A key component of reproducible research is an executable research compendium containing all of the data, code, and narrative required to compile a research publication from raw data (Nust and Pebesma 2021 and the Opening Reproducible Research Project). Computational notebooks like Jupyter notebooks or R Markdown are commonly used to interweave narrative with code in executable compendia. In order to maximize replicability and inferential power, the research compendium should begin with a pre-registered research plan prior to data collection, requiring researchers to fully specify metadata for all of the research data and analyzes that they intend to create (Nosek et al. 2018). It is recommended to store compendia in version tracking systems like Git in order to preserve a full history of changes to the research project. Finally, the compendium should be published parallel to academic publications so that other researchers can independently re-run, check and verify the analysis, or incorporate the research in future projects. In order to maximize the findability and legibility of the research compendium for both humans and machines, the overall repository and each of its components must be meticulously documented with metadata according to international standards (Wilkinson et al. 2016, Wilson et al. 2021).
In this three-part research paper, we focus on metadata in research compendia and related research products through all phases of the research workflow. First, we specify ideal requirements of geospatial metadata in support of reproducible research workflows and open science. We consider metadata needs at each step of the research process, including proposal writing, pre-analysis registration, ethics review board approval, data collection and analysis, publishing, and reproducing published research. The metadata software needs assessment is based on literature review of reproducibility and open science, and on teaching and practicing reproducibility with geographic methods.

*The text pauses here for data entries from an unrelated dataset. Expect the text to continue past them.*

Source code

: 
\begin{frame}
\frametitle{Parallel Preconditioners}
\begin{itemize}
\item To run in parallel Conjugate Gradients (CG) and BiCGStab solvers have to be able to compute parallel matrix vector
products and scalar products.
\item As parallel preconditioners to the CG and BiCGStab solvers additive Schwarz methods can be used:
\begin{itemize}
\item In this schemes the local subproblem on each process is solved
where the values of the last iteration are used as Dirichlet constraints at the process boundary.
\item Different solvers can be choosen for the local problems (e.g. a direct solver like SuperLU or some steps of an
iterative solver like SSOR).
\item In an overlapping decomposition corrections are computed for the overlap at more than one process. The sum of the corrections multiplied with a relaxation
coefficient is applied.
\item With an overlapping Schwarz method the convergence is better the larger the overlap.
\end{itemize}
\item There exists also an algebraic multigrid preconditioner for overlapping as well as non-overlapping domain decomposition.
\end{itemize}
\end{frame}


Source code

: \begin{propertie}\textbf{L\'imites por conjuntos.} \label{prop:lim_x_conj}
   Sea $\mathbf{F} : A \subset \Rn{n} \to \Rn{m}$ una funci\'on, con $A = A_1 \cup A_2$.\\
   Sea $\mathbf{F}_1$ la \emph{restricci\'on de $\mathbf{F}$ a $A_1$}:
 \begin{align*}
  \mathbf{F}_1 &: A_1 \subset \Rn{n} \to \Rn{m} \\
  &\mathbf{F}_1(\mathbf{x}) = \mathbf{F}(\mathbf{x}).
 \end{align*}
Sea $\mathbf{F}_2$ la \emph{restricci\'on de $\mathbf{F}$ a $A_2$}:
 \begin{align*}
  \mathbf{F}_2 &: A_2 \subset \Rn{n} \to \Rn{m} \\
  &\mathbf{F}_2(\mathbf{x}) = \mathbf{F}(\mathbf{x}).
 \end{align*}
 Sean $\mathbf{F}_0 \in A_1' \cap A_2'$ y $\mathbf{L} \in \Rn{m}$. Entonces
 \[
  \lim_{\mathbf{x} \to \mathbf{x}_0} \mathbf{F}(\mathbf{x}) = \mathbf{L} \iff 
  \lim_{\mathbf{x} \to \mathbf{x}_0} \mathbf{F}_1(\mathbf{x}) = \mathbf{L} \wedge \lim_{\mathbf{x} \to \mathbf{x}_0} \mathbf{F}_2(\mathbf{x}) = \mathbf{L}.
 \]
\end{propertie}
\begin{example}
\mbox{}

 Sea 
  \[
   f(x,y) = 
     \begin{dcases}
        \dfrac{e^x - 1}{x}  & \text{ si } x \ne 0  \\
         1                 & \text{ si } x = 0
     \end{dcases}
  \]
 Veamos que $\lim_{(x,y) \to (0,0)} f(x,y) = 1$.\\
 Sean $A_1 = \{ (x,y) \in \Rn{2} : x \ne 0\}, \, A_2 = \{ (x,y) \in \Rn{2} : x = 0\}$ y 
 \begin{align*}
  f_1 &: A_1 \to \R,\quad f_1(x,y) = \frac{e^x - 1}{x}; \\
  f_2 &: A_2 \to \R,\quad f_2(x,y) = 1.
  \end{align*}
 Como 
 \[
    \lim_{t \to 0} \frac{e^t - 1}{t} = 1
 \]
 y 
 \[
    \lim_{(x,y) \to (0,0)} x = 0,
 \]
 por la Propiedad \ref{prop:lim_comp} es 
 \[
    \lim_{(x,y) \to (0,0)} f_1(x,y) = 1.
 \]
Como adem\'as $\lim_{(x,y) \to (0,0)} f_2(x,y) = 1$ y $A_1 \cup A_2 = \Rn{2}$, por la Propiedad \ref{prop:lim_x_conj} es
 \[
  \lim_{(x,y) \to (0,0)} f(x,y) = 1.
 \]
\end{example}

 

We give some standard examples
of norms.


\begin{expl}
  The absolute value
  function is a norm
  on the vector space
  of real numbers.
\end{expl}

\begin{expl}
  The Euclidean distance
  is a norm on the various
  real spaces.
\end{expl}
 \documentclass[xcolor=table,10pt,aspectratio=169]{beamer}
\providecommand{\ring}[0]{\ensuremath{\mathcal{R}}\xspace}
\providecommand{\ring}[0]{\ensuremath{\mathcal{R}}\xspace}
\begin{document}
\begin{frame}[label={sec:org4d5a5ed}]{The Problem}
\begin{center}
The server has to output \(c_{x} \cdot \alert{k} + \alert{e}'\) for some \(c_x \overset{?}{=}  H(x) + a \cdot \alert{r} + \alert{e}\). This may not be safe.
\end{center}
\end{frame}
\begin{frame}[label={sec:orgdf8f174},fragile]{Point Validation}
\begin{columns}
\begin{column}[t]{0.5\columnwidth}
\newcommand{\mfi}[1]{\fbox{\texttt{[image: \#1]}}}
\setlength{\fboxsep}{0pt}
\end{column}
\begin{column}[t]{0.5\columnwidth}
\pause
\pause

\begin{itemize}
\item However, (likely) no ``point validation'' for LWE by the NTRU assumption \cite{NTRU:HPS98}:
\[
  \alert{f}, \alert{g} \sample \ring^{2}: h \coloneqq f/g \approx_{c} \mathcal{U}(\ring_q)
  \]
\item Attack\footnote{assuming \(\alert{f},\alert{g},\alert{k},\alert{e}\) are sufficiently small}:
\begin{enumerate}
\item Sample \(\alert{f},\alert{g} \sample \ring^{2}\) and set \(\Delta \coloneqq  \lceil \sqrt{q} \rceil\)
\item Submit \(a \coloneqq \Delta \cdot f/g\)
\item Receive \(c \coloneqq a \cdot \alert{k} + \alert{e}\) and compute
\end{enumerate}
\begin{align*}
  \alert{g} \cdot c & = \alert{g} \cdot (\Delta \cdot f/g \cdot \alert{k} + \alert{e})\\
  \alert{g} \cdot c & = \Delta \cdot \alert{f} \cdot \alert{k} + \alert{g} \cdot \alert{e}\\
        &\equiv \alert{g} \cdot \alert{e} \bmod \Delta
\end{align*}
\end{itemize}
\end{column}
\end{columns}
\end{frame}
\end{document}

Second, we review the Dublin Core and International Organization for Standardization (ISO) geospatial metadata standards and popular open source platforms for geospatial research and their support for the requirements of geospatial metadata articulated in the first part. The scope of the review includes metadata functionality available through spatial analysis software platforms, including R, Python, QGIS, GRASS and SAGA; and it also includes metadata or cataloging tools, including GeoNetwork, GeoNode, the USGS Metadata Wizard, and mdeditor.
Finally, we articulate a vision for open source geospatial metadata software development in support of open and reproducible human-environment and geographical research. In this vision, metadata software tools shall integrate with executable research compendium to assist researchers with their workflow from inception to publishing and archiving. The vision builds off our HEGSRR project, in which we independently reproduce and replicate published studies with open source geospatial software, integrate reproduction and replication studies into project-based geographic information science courses, and develop curricula and infrastructure for reproducible research. Each section of the paper is thus supplemented with experiences and examples drawn from the HEGSRR project. Of particular relevance, we have already completed seven reproduction or replication studies with graduate and undergraduate students using open source geospatial software, encountering numerous barriers caused by inadequate use or documentation of metadata in research planning, execution, and archiving. We have also developed a template Git repository compendium for reproducible research and prototyped its use in our studies and teaching, discovering software barriers to documenting metadata and opportunities to integrate metadata into more efficient and reproducible research practices.
We have selected FOSS4G for this research paper in hopes of reaching both the academic audience and developer audience at the conference. We hope to raise awareness in the academic audience of the critical importance of geospatial metadata in each stage of the research workflow. We hope to raise interest in the open source geospatial software community for collaboration on improved support for geospatial metadata in research workflows.